Rian hesitated. “You mean…is this world actually virtual? Or is it real?”
A smile crept up at the edges of Yindra’s lips. “You’re a pitiful mortal, Rian. The question has lingered in your mind since you came to Miriad, but you never once considered that it’s the same question that countless Earthlings ask themselves. ‘Is our universe real? Or is it just a simulation?’” She tapped her chin, and when she looked at Rian, her gaze was full of malice. “Ah, but you’ll never know. You’ll never truly know. You’re blind, naked creatures suffocating beneath the weight of your ignorance. And that’s all you’ll ever be.”

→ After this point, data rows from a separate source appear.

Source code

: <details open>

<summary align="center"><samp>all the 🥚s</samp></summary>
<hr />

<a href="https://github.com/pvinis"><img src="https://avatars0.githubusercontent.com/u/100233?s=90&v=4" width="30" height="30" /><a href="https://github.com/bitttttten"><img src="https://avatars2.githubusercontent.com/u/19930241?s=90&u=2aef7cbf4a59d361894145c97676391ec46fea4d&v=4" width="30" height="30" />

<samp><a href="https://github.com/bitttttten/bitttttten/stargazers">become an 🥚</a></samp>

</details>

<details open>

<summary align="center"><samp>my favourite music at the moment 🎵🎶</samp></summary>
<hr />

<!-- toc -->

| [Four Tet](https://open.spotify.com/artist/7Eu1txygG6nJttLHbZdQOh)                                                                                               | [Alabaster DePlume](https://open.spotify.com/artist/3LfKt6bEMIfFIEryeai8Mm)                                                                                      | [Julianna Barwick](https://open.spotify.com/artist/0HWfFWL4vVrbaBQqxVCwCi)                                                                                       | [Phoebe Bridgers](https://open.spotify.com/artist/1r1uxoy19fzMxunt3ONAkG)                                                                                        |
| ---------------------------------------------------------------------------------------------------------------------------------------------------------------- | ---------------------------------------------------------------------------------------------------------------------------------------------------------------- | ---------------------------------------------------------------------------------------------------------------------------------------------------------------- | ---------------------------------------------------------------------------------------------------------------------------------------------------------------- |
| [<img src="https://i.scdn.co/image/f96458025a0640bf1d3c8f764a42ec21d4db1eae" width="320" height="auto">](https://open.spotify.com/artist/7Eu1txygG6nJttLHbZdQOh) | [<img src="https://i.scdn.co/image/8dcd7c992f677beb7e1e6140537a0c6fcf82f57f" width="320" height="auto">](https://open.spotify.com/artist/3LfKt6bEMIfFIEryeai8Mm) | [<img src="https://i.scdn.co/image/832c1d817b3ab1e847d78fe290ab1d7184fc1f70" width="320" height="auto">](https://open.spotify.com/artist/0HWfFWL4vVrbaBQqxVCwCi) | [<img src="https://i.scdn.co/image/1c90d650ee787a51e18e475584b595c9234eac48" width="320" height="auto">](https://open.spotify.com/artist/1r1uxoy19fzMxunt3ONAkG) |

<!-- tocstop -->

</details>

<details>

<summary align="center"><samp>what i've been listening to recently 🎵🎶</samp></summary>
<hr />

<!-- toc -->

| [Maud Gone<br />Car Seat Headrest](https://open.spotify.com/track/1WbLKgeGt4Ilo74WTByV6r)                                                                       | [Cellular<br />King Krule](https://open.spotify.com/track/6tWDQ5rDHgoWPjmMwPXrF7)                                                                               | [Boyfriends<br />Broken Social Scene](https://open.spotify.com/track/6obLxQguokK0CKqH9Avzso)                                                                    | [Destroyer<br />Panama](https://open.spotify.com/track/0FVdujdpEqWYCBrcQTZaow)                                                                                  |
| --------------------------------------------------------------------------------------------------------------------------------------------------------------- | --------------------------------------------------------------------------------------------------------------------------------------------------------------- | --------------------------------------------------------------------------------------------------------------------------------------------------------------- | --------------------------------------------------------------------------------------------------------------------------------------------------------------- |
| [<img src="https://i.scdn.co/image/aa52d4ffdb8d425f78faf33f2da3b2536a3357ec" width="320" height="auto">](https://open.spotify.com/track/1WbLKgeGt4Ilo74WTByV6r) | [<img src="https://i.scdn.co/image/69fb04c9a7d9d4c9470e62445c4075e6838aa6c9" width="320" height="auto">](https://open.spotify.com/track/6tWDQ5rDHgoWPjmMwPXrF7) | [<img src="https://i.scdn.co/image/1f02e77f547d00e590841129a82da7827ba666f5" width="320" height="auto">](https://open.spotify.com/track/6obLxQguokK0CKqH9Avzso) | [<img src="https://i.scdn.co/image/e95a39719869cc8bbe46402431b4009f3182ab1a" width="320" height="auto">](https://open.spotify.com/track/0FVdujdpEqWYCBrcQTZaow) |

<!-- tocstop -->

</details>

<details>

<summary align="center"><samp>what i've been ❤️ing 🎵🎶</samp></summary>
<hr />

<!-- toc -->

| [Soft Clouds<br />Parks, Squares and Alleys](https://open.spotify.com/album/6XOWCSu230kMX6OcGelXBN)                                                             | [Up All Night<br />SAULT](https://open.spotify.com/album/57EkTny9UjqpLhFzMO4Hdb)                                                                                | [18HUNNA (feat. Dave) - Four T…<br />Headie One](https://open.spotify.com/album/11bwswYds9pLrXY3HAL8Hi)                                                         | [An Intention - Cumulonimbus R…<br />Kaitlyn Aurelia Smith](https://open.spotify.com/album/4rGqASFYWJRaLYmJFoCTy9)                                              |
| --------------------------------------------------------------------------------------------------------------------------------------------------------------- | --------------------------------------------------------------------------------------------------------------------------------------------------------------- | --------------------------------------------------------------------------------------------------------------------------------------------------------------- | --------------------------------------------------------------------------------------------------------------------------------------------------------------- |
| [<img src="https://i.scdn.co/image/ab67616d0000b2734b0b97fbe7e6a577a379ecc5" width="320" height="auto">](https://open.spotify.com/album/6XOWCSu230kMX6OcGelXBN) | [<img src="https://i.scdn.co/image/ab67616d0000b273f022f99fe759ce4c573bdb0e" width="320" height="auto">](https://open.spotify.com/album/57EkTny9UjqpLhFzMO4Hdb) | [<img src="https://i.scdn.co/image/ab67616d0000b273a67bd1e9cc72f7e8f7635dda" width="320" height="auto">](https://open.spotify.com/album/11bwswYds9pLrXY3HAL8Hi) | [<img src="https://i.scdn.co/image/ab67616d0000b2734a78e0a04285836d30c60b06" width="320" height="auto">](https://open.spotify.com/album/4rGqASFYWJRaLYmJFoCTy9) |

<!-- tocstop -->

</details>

“That’s enough,” Rian said.
The three of them stood in silence, the snow falling gently around them. Rian sighed. He saw no other way forward. In a way, it felt like his only choice was to prove Yindra’s assumptions by fighting with her. But he still had time.
“There’s just one other thing I want to know,” Rian said. “My past selves. What were they? Why did they fail?”
Yindra straightened up and looked at him for a long moment. “So you want to know the truth? Fine.
“It all stemmed from that implant you received,” she said. “The GMs used it to create a copy of your mind and fed it into their System. Their goal was to create an accurate projection of the future in which you contacted your mother in the past. But the GMs didn’t create a Vessel for you at the time, knowing that you would eventually enter their game. So I did it, instead. I stole the mapping of your mind and planted it into a Vessel of my own creation.
“Your past selves were exceptional guinea pigs, if you will. They stopped at nothing to amass power for the sake of it, like the typical human. But they didn’t accomplish what was necessary to bridge the past and future. They were missing something.”
“Like what,” Rian said, “my soul?”
“Quite the contrary. They were perfect replicas of your neural network. The implant allowed for a slow, much more thorough brain mapping. Much deeper than a full-dive headset would allow for. And yet those copies of you failed. But now that you’re here…”
Her gaze twitched. A vortex opened in the space around Rian. He almost stepped back, but it didn’t seem to be affecting him.
What’s going on? Her powers are supposed to be suppressed…
It felt as if Yindra was searching for something in another universe, using him as the pivot. The movement in the System was like two doors unlocking upon empty space.
Two runic circles appeared on the snowy floor, glowing bright red.
Yindra grinned. “Let’s see if you’re really the superior version.”